**TASK MATERIAL**:
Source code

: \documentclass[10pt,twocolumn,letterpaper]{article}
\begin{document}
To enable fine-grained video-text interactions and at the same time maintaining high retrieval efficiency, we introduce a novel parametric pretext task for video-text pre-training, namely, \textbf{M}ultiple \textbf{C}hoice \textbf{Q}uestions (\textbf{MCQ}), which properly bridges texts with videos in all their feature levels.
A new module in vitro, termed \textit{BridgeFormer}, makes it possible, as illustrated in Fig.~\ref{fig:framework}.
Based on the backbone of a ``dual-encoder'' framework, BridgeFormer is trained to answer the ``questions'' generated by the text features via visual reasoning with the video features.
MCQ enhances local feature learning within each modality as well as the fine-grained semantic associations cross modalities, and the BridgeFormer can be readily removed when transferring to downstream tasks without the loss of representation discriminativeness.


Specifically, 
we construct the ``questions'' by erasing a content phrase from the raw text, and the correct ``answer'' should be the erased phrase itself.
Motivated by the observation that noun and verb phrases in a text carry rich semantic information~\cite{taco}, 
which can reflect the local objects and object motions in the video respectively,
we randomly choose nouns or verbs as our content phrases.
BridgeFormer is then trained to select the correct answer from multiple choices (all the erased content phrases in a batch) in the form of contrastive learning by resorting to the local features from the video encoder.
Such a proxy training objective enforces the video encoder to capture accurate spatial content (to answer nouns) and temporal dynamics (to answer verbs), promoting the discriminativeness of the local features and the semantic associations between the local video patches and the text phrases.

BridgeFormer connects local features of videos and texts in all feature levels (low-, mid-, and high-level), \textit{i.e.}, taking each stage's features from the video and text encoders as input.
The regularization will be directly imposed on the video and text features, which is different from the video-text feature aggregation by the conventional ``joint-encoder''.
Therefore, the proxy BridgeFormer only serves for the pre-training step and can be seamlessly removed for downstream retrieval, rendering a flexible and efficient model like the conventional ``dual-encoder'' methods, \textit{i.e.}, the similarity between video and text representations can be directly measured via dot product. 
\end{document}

**EXERCISE INSTRUCTIONS**:
Line by line, count how many lines of the entries contain the word "phrases", and give only that number.

**RESPONSE AREA**:
4